__Goal of the exercise__:
Transcribe every record verbatim; no pictures.

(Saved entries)
****************************************

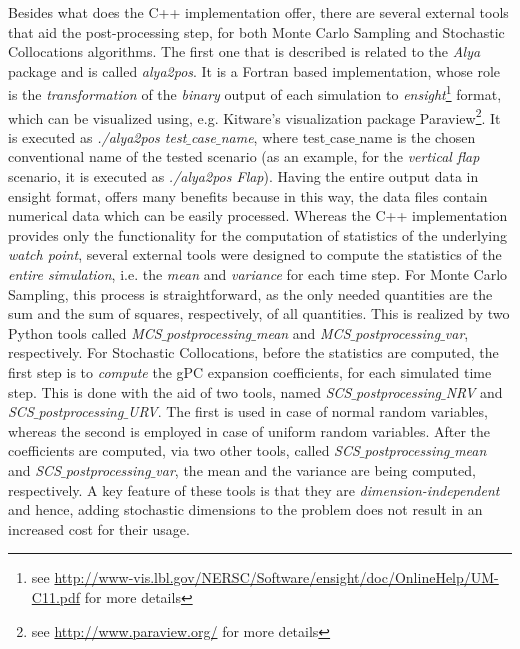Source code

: 	Besides what does the C++ implementation offer, there are several external tools that aid the post-processing step, for both Monte Carlo Sampling and Stochastic Collocations algorithms. The first one that is described is related to the \emph{Alya} package and is called \emph{alya2pos}. It is a Fortran based implementation, whose role is the \emph{transformation} of the \emph{binary} output of each simulation to \emph{ensight}\footnote{see \url{http://www-vis.lbl.gov/NERSC/Software/ensight/doc/OnlineHelp/UM-C11.pdf} for more details} format, which can be visualized using, e.g. Kitware's visualization package Paraview\footnote{see \url{http://www.paraview.org/} for more details}. It is executed as \emph{./alya2pos test$\_$case$\_$name}, where test$\_$case$\_$name is the chosen conventional name of the tested scenario (as an example, for the \emph{vertical flap} scenario, it is executed as \emph{./alya2pos Flap}). Having the entire output data in ensight format, offers many benefits because in this way, the data files contain numerical data which can be easily processed. Whereas the C++ implementation provides only the functionality for the computation of statistics of the underlying \emph{watch point}, several external tools were designed to compute the statistics of the \emph{entire simulation}, i.e. the \emph{mean} and \emph{variance} for each time step. For Monte Carlo Sampling, this process is straightforward, as the only needed quantities are the sum and the sum of squares, respectively, of all quantities. This is realized by two Python tools called \emph{MCS$\_$postprocessing$\_$mean} and \emph{MCS$\_$postprocessing$\_$var}, respectively. For Stochastic Collocations, before the statistics are computed, the first step is to \emph{compute} the gPC expansion coefficients, for each simulated time step. This is done with the aid of two tools, named \emph{SCS$\_$postprocessing$\_$NRV} and \emph{SCS$\_$postprocessing$\_$URV}. The first is used in case of normal random variables, whereas the second is employed in case of uniform random variables. After the coefficients are computed, via two other tools, called \emph{SCS$\_$postprocessing$\_$mean} and \emph{SCS$\_$postprocessing$\_$var}, the mean and the variance are being computed, respectively. A key feature of these tools is that they are \emph{dimension-independent} and hence, adding stochastic dimensions to the problem does not result in an increased cost for their usage.
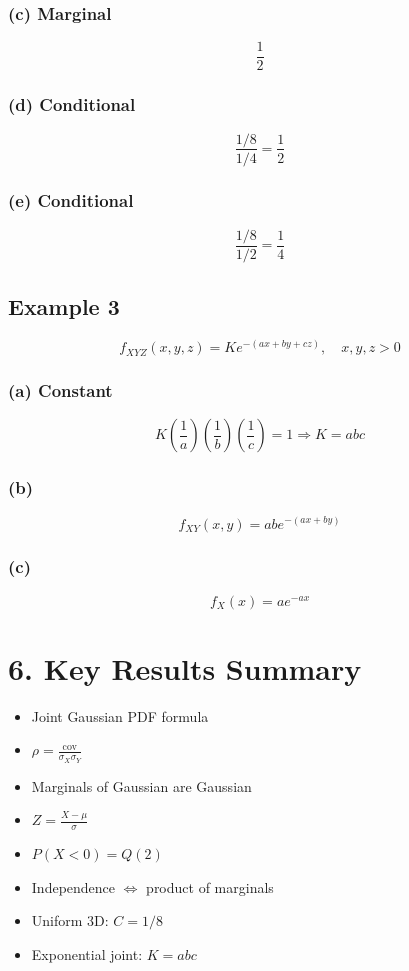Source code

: \documentclass[12pt]{article}
\begin{document}
\subsubsection*{(c) Marginal}
\[
\frac{1}{2}
\]

\subsubsection*{(d) Conditional}
\[
\frac{1/8}{1/4}=\frac{1}{2}
\]

\subsubsection*{(e) Conditional}
\[
\frac{1/8}{1/2}=\frac{1}{4}
\]

\subsection*{Example 3}

\[
f_{XYZ}(x,y,z)=K e^{-(ax+by+cz)},\quad x,y,z>0
\]

\subsubsection*{(a) Constant}
\[
K\left(\frac{1}{a}\right)\left(\frac{1}{b}\right)\left(\frac{1}{c}\right)=1
\Rightarrow K=abc
\]

\subsubsection*{(b)}
\[
f_{XY}(x,y)=abe^{-(ax+by)}
\]

\subsubsection*{(c)}
\[
f_X(x)=ae^{-ax}
\]

\section*{6. Key Results Summary}

\begin{itemize}
\item Joint Gaussian PDF formula
\item $\rho=\frac{\text{cov}}{\sigma_X\sigma_Y}$
\item Marginals of Gaussian are Gaussian
\item $Z=\frac{X-\mu}{\sigma}$
\item $P(X<0)=Q(2)$
\item Independence $\Leftrightarrow$ product of marginals
\item Uniform 3D: $C=1/8$
\item Exponential joint: $K=abc$
\end{itemize}
\end{document}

****************************************

__Your response__:
Source code

: 	Besides what does the C++ implementation offer, there are several external tools that aid the post-processing step, for both Monte Carlo Sampling and Stochastic Collocations algorithms. The first one that is described is related to the \emph{Alya} package and is called \emph{alya2pos}. It is a Fortran based implementation, whose role is the \emph{transformation} of the \emph{binary} output of each simulation to \emph{ensight}\footnote{see \url{http://www-vis.lbl.gov/NERSC/Software/ensight/doc/OnlineHelp/UM-C11.pdf} for more details} format, which can be visualized using, e.g. Kitware's visualization package Paraview\footnote{see \url{http://www.paraview.org/} for more details}. It is executed as \emph{./alya2pos test$\_$case$\_$name}, where test$\_$case$\_$name is the chosen conventional name of the tested scenario (as an example, for the \emph{vertical flap} scenario, it is executed as \emph{./alya2pos Flap}). Having the entire output data in ensight format, offers many benefits because in this way, the data files contain numerical data which can be easily processed. Whereas the C++ implementation provides only the functionality for the computation of statistics of the underlying \emph{watch point}, several external tools were designed to compute the statistics of the \emph{entire simulation}, i.e. the \emph{mean} and \emph{variance} for each time step. For Monte Carlo Sampling, this process is straightforward, as the only needed quantities are the sum and the sum of squares, respectively, of all quantities. This is realized by two Python tools called \emph{MCS$\_$postprocessing$\_$mean} and \emph{MCS$\_$postprocessing$\_$var}, respectively. For Stochastic Collocations, before the statistics are computed, the first step is to \emph{compute} the gPC expansion coefficients, for each simulated time step. This is done with the aid of two tools, named \emph{SCS$\_$postprocessing$\_$NRV} and \emph{SCS$\_$postprocessing$\_$URV}. The first is used in case of normal random variables, whereas the second is employed in case of uniform random variables. After the coefficients are computed, via two other tools, called \emph{SCS$\_$postprocessing$\_$mean} and \emph{SCS$\_$postprocessing$\_$var}, the mean and the variance are being computed, respectively. A key feature of these tools is that they are \emph{dimension-independent} and hence, adding stochastic dimensions to the problem does not result in an increased cost for their usage.
Source code

: \documentclass[12pt]{article}
\begin{document}
\subsubsection*{(c) Marginal}
\[
\frac{1}{2}
\]

\subsubsection*{(d) Conditional}
\[
\frac{1/8}{1/4}=\frac{1}{2}
\]

\subsubsection*{(e) Conditional}
\[
\frac{1/8}{1/2}=\frac{1}{4}
\]

\subsection*{Example 3}

\[
f_{XYZ}(x,y,z)=K e^{-(ax+by+cz)},\quad x,y,z>0
\]

\subsubsection*{(a) Constant}
\[
K\left(\frac{1}{a}\right)\left(\frac{1}{b}\right)\left(\frac{1}{c}\right)=1
\Rightarrow K=abc
\]

\subsubsection*{(b)}
\[
f_{XY}(x,y)=abe^{-(ax+by)}
\]

\subsubsection*{(c)}
\[
f_X(x)=ae^{-ax}
\]

\section*{6. Key Results Summary}

\begin{itemize}
\item Joint Gaussian PDF formula
\item $\rho=\frac{\text{cov}}{\sigma_X\sigma_Y}$
\item Marginals of Gaussian are Gaussian
\item $Z=\frac{X-\mu}{\sigma}$
\item $P(X<0)=Q(2)$
\item Independence $\Leftrightarrow$ product of marginals
\item Uniform 3D: $C=1/8$
\item Exponential joint: $K=abc$
\end{itemize}
\end{document}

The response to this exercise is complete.